Am a 23 year old Homo Sapien from God's Own Country(Kerala) brought up in the land of Gujaratis. Love eating and wasting time. Currently pursuing my MBA.

Saturday, May 2, 2009

Back after a "HI-A-Tussss"

For the small number of people who read my Blog occasionally, sorry for the long absence.. Have been quite busy the last 15-20 days and was kinda addicted to movies in the spare time. But I have come out of that and am ready to write something truly beautiful, romantic, meaningful and breath taking.. Sorry Strike that out, as usual I will only write crappy, meaningless and uninspiring stuff.

For that matter, I have decided to ban such words as beautiful, inspiring etc from the comment box also.. People who comment with such words haven't really read my blog.

Have been receivin some strange friend requests lately on Orkut. One sample

Name "/-\$@()$%^3"

"Hi, I am cool, sexy and liking friends. Want to have frandships with me?"

I was like, why not?? Seems like a nice guy, whatever his name is.. He seems to be a member of all the cool clubs, "Roadies fans", "Dil Mill Gaye fans", "Cool Guys n Gals". His profile pic is also too cool, though it seems somewhat similar to a model I have seen in an ad.. His about me intro is full of ####**** designs.. Even his testimonials have large flowers.. Obviously he has no problems with making and liking fraandships...What more does one want in an online friend??? Guys n Gals pls advise. Can u find one flaw in him??

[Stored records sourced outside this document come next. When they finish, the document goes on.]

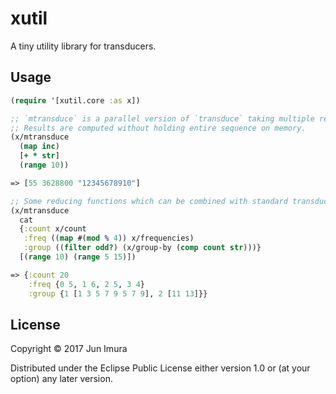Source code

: # xutil

A tiny utility library for transducers.

## Usage

```clojure
(require '[xutil.core :as x])

;; `mtransduce` is a parallel version of `transduce` taking multiple reducing functions.
;; Results are computed without holding entire sequence on memory.
(x/mtransduce
  (map inc)
  [+ * str]
  (range 10))

=> [55 3628800 "12345678910"]

;; Some reducing functions which can be combined with standard transducers.
(x/mtransduce
  cat
  {:count x/count
   :freq ((map #(mod % 4)) x/frequencies)
   :group ((filter odd?) (x/group-by (comp count str)))}
  [(range 10) (range 5 15)])

=> {:count 20
    :freq {0 5, 1 6, 2 5, 3 4}
	:group {1 [1 3 5 7 9 5 7 9], 2 [11 13]}}
```

## License

Copyright © 2017 Jun Imura

Distributed under the Eclipse Public License either version 1.0 or (at
your option) any later version.
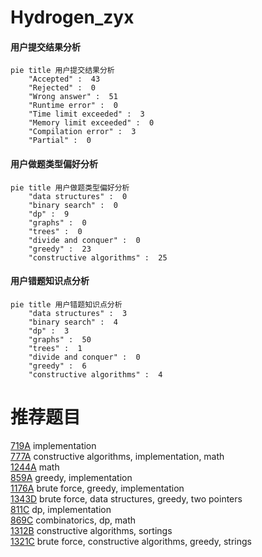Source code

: # Hydrogen_zyx

<!-- tabs:start -->



#### **用户提交结果分析**

```mermaid
pie title 用户提交结果分析
    "Accepted" :  43
    "Rejected" :  0
    "Wrong answer" :  51
    "Runtime error" :  0
    "Time limit exceeded" :  3
    "Memory limit exceeded" :  0
    "Compilation error" :  3
    "Partial" :  0
```

#### **用户做题类型偏好分析**

```mermaid
pie title 用户做题类型偏好分析
    "data structures" :  0
    "binary search" :  0
    "dp" :  9
    "graphs" :  0
    "trees" :  0
    "divide and conquer" :  0
    "greedy" :  23
    "constructive algorithms" :  25
```
#### **用户错题知识点分析**

```mermaid
pie title 用户错题知识点分析
    "data structures" :  3
    "binary search" :  4
    "dp" :  3
    "graphs" :  50
    "trees" :  1
    "divide and conquer" :  0
    "greedy" :  6
    "constructive algorithms" :  4
```



<!-- tabs:end -->
# 推荐题目
[719A](https://codeforces.com/contest/719/problem/A)		implementation		  
[777A](https://codeforces.com/contest/777/problem/A)		constructive algorithms,
                        implementation,
                        math		  
[1244A](https://codeforces.com/contest/1244/problem/A)		math		  
[859A](https://codeforces.com/contest/859/problem/A)		greedy,
                        implementation		  
[1176A](https://codeforces.com/contest/1176/problem/A)		brute force,
                        greedy,
                        implementation		  
[1343D](https://codeforces.com/contest/1343/problem/D)		brute force,
                        data structures,
                        greedy,
                        two pointers		  
[811C](https://codeforces.com/contest/811/problem/C)		dp,
                        implementation		  
[869C](https://codeforces.com/contest/869/problem/C)		combinatorics,
                        dp,
                        math		  
[1312B](https://codeforces.com/contest/1312/problem/B)		constructive algorithms,
                        sortings		  
[1321C](https://codeforces.com/contest/1321/problem/C)		brute force,
                        constructive algorithms,
                        greedy,
                        strings		  
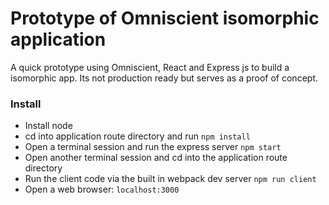 # Prototype of Omniscient isomorphic application

A quick prototype using Omniscient, React and Express js to build a isomorphic app. Its not production ready but serves as a proof of concept.

### Install
* Install node
* cd into application route directory and run ```npm install```
* Open a terminal session and run the express server ```npm start```
* Open another terminal session and cd into the application route directory
* Run the client code via the built in webpack dev server ```npm run client```
* Open a web browser: ```localhost:3000```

Saw the Episode of How I met your Mother, where the main character writes down a list of things which he is too old to do
.. Thought of writing one list for myself too..

  • Sit on the petrol tank of the bike with my father riding it.. gosh I miss those rides..
  • Jump on those Inflatable Castles they put in Amusement parks. I really used to enjoy them. They don't allow anyone above 10.
  • While on a train journey alone, if a eunuch comes asking for money, I would silently point to the old gentleman sitting nearby suggesting that I was with him and they would instead start pestering him for more money. Nowadays, as I have a slightly more mature look, they don't fall for those tricks anymore..
  • Sleep with no other worry than how to spend the next day at school
  • Not think about the complexities of relationships
and many other things...

Couldn't vote this time too... It's my bad luck that I am always out of station when there are elections.. I even have a voter's ID, with the name Sertha Babu.. That's the main problem in Gujarat; for South Indians, by the time they translate your name from Gujarati to English, it finally appears to be a Latin Name..

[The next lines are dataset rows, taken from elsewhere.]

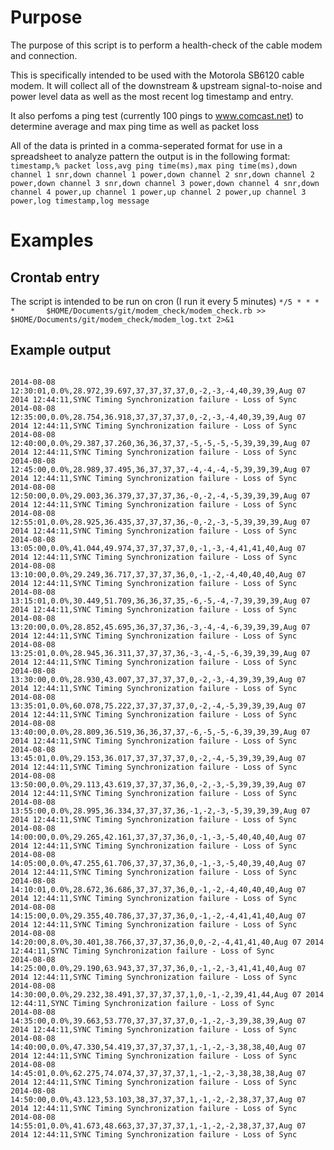 # Purpose
The purpose of this script is to perform a health-check of the cable modem and connection.

This is specifically intended to be used with the Motorola SB6120 cable modem. It will collect all of the downstream & upstream signal-to-noise and power level data as well as the most recent log timestamp and entry.

It also perfoms a ping test (currently 100 pings to www.comcast.net) to determine average and max ping time as well as packet loss

All of the data is printed in a comma-seperated format for use in a spreadsheet to analyze pattern
the output is in the following format:
`timestamp,% packet loss,avg ping time(ms),max ping time(ms),down channel 1 snr,down channel 1 power,down channel 2 snr,down channel 2 power,down channel 3 snr,down channel 3 power,down channel 4 snr,down channel 4 power,up channel 1 power,up channel 2 power,up channel 3 power,log timestamp,log message`

# Examples
## Crontab entry
The script is intended to be run on cron (I run it every 5 minutes)
`*/5 * * * *       $HOME/Documents/git/modem_check/modem_check.rb >> $HOME/Documents/git/modem_check/modem_log.txt 2>&1`

## Example output
```

2014-08-08 12:30:01,0.0%,28.972,39.697,37,37,37,37,0,-2,-3,-4,40,39,39,Aug 07 2014 12:44:11,SYNC Timing Synchronization failure - Loss of Sync
2014-08-08 12:35:00,0.0%,28.754,36.918,37,37,37,37,0,-2,-3,-4,40,39,39,Aug 07 2014 12:44:11,SYNC Timing Synchronization failure - Loss of Sync
2014-08-08 12:40:00,0.0%,29.387,37.260,36,36,37,37,-5,-5,-5,-5,39,39,39,Aug 07 2014 12:44:11,SYNC Timing Synchronization failure - Loss of Sync
2014-08-08 12:45:00,0.0%,28.989,37.495,36,37,37,37,-4,-4,-4,-5,39,39,39,Aug 07 2014 12:44:11,SYNC Timing Synchronization failure - Loss of Sync
2014-08-08 12:50:00,0.0%,29.003,36.379,37,37,37,36,-0,-2,-4,-5,39,39,39,Aug 07 2014 12:44:11,SYNC Timing Synchronization failure - Loss of Sync
2014-08-08 12:55:01,0.0%,28.925,36.435,37,37,37,36,-0,-2,-3,-5,39,39,39,Aug 07 2014 12:44:11,SYNC Timing Synchronization failure - Loss of Sync
2014-08-08 13:05:00,0.0%,41.044,49.974,37,37,37,37,0,-1,-3,-4,41,41,40,Aug 07 2014 12:44:11,SYNC Timing Synchronization failure - Loss of Sync
2014-08-08 13:10:00,0.0%,29.249,36.717,37,37,37,36,0,-1,-2,-4,40,40,40,Aug 07 2014 12:44:11,SYNC Timing Synchronization failure - Loss of Sync
2014-08-08 13:15:01,0.0%,30.449,51.709,36,36,37,35,-6,-5,-4,-7,39,39,39,Aug 07 2014 12:44:11,SYNC Timing Synchronization failure - Loss of Sync
2014-08-08 13:20:00,0.0%,28.852,45.695,36,37,37,36,-3,-4,-4,-6,39,39,39,Aug 07 2014 12:44:11,SYNC Timing Synchronization failure - Loss of Sync
2014-08-08 13:25:01,0.0%,28.945,36.311,37,37,37,36,-3,-4,-5,-6,39,39,39,Aug 07 2014 12:44:11,SYNC Timing Synchronization failure - Loss of Sync
2014-08-08 13:30:00,0.0%,28.930,43.007,37,37,37,37,0,-2,-3,-4,39,39,39,Aug 07 2014 12:44:11,SYNC Timing Synchronization failure - Loss of Sync
2014-08-08 13:35:01,0.0%,60.078,75.222,37,37,37,37,0,-2,-4,-5,39,39,39,Aug 07 2014 12:44:11,SYNC Timing Synchronization failure - Loss of Sync
2014-08-08 13:40:00,0.0%,28.809,36.519,36,36,37,37,-6,-5,-5,-6,39,39,39,Aug 07 2014 12:44:11,SYNC Timing Synchronization failure - Loss of Sync
2014-08-08 13:45:01,0.0%,29.153,36.017,37,37,37,37,0,-2,-4,-5,39,39,39,Aug 07 2014 12:44:11,SYNC Timing Synchronization failure - Loss of Sync
2014-08-08 13:50:00,0.0%,29.113,43.619,37,37,37,36,0,-2,-3,-5,39,39,39,Aug 07 2014 12:44:11,SYNC Timing Synchronization failure - Loss of Sync
2014-08-08 13:55:00,0.0%,28.995,36.334,37,37,37,36,-1,-2,-3,-5,39,39,39,Aug 07 2014 12:44:11,SYNC Timing Synchronization failure - Loss of Sync
2014-08-08 14:00:00,0.0%,29.265,42.161,37,37,37,36,0,-1,-3,-5,40,40,40,Aug 07 2014 12:44:11,SYNC Timing Synchronization failure - Loss of Sync
2014-08-08 14:05:00,0.0%,47.255,61.706,37,37,37,36,0,-1,-3,-5,40,39,40,Aug 07 2014 12:44:11,SYNC Timing Synchronization failure - Loss of Sync
2014-08-08 14:10:01,0.0%,28.672,36.686,37,37,37,36,0,-1,-2,-4,40,40,40,Aug 07 2014 12:44:11,SYNC Timing Synchronization failure - Loss of Sync
2014-08-08 14:15:00,0.0%,29.355,40.786,37,37,37,36,0,-1,-2,-4,41,41,40,Aug 07 2014 12:44:11,SYNC Timing Synchronization failure - Loss of Sync
2014-08-08 14:20:00,8.0%,30.401,38.766,37,37,37,36,0,0,-2,-4,41,41,40,Aug 07 2014 12:44:11,SYNC Timing Synchronization failure - Loss of Sync
2014-08-08 14:25:00,0.0%,29.190,63.943,37,37,37,36,0,-1,-2,-3,41,41,40,Aug 07 2014 12:44:11,SYNC Timing Synchronization failure - Loss of Sync
2014-08-08 14:30:00,0.0%,29.232,38.491,37,37,37,37,1,0,-1,-2,39,41,44,Aug 07 2014 12:44:11,SYNC Timing Synchronization failure - Loss of Sync
2014-08-08 14:35:00,0.0%,39.663,53.770,37,37,37,37,0,-1,-2,-3,39,38,39,Aug 07 2014 12:44:11,SYNC Timing Synchronization failure - Loss of Sync
2014-08-08 14:40:00,0.0%,47.330,54.419,37,37,37,37,1,-1,-2,-3,38,38,40,Aug 07 2014 12:44:11,SYNC Timing Synchronization failure - Loss of Sync
2014-08-08 14:45:01,0.0%,62.275,74.074,37,37,37,37,1,-1,-2,-3,38,38,38,Aug 07 2014 12:44:11,SYNC Timing Synchronization failure - Loss of Sync
2014-08-08 14:50:00,0.0%,43.123,53.103,38,37,37,37,1,-1,-2,-2,38,37,37,Aug 07 2014 12:44:11,SYNC Timing Synchronization failure - Loss of Sync
2014-08-08 14:55:01,0.0%,41.673,48.663,37,37,37,37,1,-1,-2,-2,38,37,37,Aug 07 2014 12:44:11,SYNC Timing Synchronization failure - Loss of Sync
```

And it seems I am popular with Air Hostessess. It was the second flight of my life with Indigo Air, and the first question I get from the Hostess while entering is, " Sir, didn't you come six months ago by this flight???" For God's sake, this was the first time that a girl actually remembered me, while I couldn't recall seeing her.. and I couldn't even talk to her properly, the baldy behind me kept pushing me forward into the plane....
SBU says "Yeh Apna dil to aawaara, najaane kyu harek ladki pe aata hai"..

Breaking News --

The Content of SBU's blog has somehow angered many Bollywood actors.. Here they are, showing their displeasure to SBU in a press conference held recently.

"The poet shows the finger"


"Even the Villain is angry"



"Even the grand family of Bollywood does not refrain from showing the finger. When asked why she was laughing while posing, Jaya replied that SBU was so crap that she could help laughing at his fate"

Efforts are being made to find out what provoked this outrage..

Till then

Sarath

12 Comments:

Blogger AB said...

beautifully inspiring!
hehe!

rightly said dear.. those who comment like these I wish them to be licked by Komodo Dragons!

well, i do get strange requests as well... but kabhi koi sudar susheel ladki nahi bhejtee koi req! huh!

well, i dnt understand this concept of voting mark on the middle finger! sue kardo ek ek ko!

May 2, 2009 at 11:58 PM  
Blogger Ramachandra Gupta said...

climax was really good :)

May 3, 2009 at 2:06 AM  
Blogger Urv said...

Bhidu! Belcome back!

People all over are raving about How I met your mother. I think I need to catch an episode too.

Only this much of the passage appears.